La democrazia in citazione

La caccia | Trasmessa il: 06/01/2003



“La nostra Costituzione” si legge nella premessa alla bozza di statuto europeo “è chiamata democrazia perché il potere non è nelle mani di una minoranza, ma del popolo intero.”  È una citazione, dall’Epitaffio di Pericle di Tucidide (II, 37), ed è, come osserva Luciano Canfora sul “Corriere” di giovedì, al tempo stesso sbagliata e inopportuna.  È sbagliata sul piano della traduzione, perché quell’autore non si è mai sognato di parlare di “popolo intero” (lui scriveva che il potere, in democrazia, spetta es pleíonas, che vuol dire “ai più”, “alla maggioranza”) e inopportuna su quello concettuale, perché il brano da cui è tratta esprime un’idea di democrazia che a una costituzione moderna poco si addice.  Non è necessario essere filologi del livello del Canfora, per sapere che al noto storico la democrazia, proprio in quanto espressione di una maggioranza che lui, da bravo ottimate, considerava riottosa e nociva, piaceva pochissimo.  Di fatto, il senso del discorso di Pericle com’è ricostruito in quel passo è che il regime vigente ad Atene era, sì, una democrazia (che etimologicamente vuol dire “potere del popolo”, più o meno nel senso del nostro “dittatura del proletariato”), ma, visto che “nelle controversie private” si attribuiva a ciascuno “ugual peso”, ci si poteva anche spingersi a sostenere che, comunque, ivi vigesse la libertà, il che, in soldoni, significa che di solito in democrazia di libertà non ce n’è e quella del governo di Pericle era una felice (e transitoria) eccezione.  L’idea base della nostra democrazia, che non sta tanto nel governo dei più, quanto nella garanzia che tutti, a prescindere dalla collocazione sociale e ideologica, godano di pari diritti e dignità, a Tucidide (e a Pericle) sarebbe sembrata alquanto bizzarra.  E va bene che i tempi cambiano e il significato delle parole anche, ma aprire la Costituzione europea con una citazione che significa, in sostanza, che la democrazia è qualcosa di pericoloso se non si trova qualcuno capace di tenerla a freno, non sembra l’idea migliore del mondo.
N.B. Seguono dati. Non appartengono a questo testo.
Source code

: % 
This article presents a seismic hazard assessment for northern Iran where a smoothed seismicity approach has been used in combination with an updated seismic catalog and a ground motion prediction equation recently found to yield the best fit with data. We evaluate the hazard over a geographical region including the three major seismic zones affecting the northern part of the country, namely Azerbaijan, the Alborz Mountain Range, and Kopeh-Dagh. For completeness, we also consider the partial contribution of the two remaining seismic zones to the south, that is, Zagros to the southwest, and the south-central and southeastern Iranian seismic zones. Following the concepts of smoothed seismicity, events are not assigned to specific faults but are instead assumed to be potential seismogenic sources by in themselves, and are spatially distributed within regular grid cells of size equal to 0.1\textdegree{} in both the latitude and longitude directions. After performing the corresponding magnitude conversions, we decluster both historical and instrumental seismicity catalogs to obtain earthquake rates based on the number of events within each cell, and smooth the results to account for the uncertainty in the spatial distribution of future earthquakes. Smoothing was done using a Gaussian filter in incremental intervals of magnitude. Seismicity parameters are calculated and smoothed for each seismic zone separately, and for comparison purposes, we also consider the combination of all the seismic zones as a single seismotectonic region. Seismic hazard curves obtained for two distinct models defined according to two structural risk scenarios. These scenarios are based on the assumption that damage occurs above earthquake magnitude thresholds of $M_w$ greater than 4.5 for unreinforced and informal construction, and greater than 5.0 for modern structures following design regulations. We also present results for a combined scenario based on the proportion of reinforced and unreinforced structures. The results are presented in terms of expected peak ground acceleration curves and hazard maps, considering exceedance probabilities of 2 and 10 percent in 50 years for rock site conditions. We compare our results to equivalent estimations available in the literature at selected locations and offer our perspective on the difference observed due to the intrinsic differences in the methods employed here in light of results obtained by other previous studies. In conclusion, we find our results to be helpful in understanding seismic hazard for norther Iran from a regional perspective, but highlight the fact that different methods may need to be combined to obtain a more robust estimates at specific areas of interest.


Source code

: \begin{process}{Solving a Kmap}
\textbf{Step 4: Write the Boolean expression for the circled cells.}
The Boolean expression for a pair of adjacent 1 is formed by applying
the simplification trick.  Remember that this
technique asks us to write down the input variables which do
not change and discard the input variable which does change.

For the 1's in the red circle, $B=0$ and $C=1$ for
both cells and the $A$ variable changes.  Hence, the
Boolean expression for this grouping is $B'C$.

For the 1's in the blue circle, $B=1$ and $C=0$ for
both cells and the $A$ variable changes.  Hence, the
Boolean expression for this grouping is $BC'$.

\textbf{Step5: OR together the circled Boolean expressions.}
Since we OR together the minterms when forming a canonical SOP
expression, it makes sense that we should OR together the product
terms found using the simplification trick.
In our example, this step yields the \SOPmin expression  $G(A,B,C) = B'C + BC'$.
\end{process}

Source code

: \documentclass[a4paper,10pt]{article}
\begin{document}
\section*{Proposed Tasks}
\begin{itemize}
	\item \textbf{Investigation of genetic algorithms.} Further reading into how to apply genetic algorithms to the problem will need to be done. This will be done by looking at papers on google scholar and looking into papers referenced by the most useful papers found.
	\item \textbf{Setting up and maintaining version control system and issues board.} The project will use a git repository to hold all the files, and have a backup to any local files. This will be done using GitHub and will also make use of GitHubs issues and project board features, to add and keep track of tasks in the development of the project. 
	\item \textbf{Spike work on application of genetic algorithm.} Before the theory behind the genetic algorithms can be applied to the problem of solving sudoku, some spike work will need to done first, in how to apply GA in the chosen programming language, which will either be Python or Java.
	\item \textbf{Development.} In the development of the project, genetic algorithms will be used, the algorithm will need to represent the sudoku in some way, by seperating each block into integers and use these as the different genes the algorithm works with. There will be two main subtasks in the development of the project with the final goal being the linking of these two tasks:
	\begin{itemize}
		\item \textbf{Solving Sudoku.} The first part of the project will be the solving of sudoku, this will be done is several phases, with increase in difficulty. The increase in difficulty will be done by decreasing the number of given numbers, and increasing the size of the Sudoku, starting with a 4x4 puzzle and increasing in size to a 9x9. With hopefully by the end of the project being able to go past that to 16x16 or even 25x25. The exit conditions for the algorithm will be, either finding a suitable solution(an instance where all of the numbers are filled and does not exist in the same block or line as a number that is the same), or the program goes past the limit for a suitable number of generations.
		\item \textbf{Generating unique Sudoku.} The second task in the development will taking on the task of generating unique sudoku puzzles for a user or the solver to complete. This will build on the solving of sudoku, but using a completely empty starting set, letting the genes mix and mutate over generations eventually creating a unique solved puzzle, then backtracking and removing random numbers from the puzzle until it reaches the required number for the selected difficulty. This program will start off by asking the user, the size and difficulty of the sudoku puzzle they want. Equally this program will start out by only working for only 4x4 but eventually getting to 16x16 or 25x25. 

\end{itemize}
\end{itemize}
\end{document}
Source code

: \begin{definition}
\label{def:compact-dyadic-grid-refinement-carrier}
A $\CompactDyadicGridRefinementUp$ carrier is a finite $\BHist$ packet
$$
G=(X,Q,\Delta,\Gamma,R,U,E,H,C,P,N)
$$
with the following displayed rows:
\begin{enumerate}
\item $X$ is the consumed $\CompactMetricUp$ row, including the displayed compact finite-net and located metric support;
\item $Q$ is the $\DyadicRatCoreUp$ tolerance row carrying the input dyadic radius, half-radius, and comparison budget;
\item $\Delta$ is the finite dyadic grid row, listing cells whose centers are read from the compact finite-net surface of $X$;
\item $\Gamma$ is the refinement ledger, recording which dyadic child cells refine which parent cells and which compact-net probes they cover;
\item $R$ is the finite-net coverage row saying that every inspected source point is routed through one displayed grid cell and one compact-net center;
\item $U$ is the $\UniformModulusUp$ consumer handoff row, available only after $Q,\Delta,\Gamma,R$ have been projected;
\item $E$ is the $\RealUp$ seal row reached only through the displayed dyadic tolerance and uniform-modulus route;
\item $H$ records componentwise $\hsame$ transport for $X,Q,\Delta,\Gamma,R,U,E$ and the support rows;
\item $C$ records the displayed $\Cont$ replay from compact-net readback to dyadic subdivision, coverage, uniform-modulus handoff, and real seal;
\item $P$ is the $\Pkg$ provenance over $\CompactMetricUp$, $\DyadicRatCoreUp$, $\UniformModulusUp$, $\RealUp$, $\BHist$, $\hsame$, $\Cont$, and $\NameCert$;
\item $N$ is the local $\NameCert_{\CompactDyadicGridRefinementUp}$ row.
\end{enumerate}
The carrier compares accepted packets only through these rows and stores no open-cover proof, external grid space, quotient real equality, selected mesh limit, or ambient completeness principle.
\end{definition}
        Niente, comunque, in confronto a quanto subito dopo si legge in quel testo.  Gli aspiranti costituenti, mossi probabilmente dall’idea di dare un contentino al papa senza offendere altre sensibilità, si sono dichiarati ispirati, nella loro opera, “alle eredità culturali, religiose e umaniste” del continente, unendo alla tradizione religiosa, in una specie di pout pourri ideologico, la “civiltà ellenica e romana”, e, con un audace salto in avanti, “le correnti filosofiche dei Lumi”, tutte manifestazioni ideali che, nel loro insieme, avrebbero contribuito ad ancorare “nella vita della società” la “percezione del ruolo centrale dell’essere umano e dei suoi diritti inviolabili”.  Un discreto pasticcio, che, a giudicare dalle strida dei vari Buttiglione, non deve aver affatto accontentato il papa e riesce, in compenso, a offendere quei pochi che ancora, in Europa o altrove, hanno qualche fiducia nei lumi della ragione.  Perché è vero che nella nostra storia c’è l’eredità cristiana, non si discute, e ci sono i Lumi, naturalmente – i nostri antenati, anzi, sono riusciti a commettere delle notevoli nefandezze in nome degli uni e dell’altra –  ma che a queste due interessanti manifestazioni del pensiero europeo ci si possa contemporaneamente ispirare, be’, lo si può anche credere, ma ci vuol proprio tutta.   Bisognerebbe dimenticare il fatto che le tenebre che il pensiero illuminista pretendeva di dissipare erano appunto quelle della religione, o, almeno, di quelle interpretazioni della religione che avevano gettato il continente in una barbarie di guerre e persecuzioni per uscire dalla quale si sarebbero faticosamente elaborati, più o meno verso la fine del XVIII secolo, i principi di quella democrazia moderna che i papi si affrettarono a scomunicare e gli spiriti devoti a combattere.  E che oggi a una certa (illusoria) tolleranza reciproca si sia giunti può essere vero, ma questo non autorizza nessuno a confondere i piani della storia e a mettere l’eredità dei persecutori sullo stesso piano di quella dei perseguitati.  Se l’Europa che ci si prepara si fondasse davvero su un’idea così labile della democrazia e su una conciliazione ideologica così artificiosa e superficiale non potremmo far altro che chiedere rispettosamente di esserne esonerati.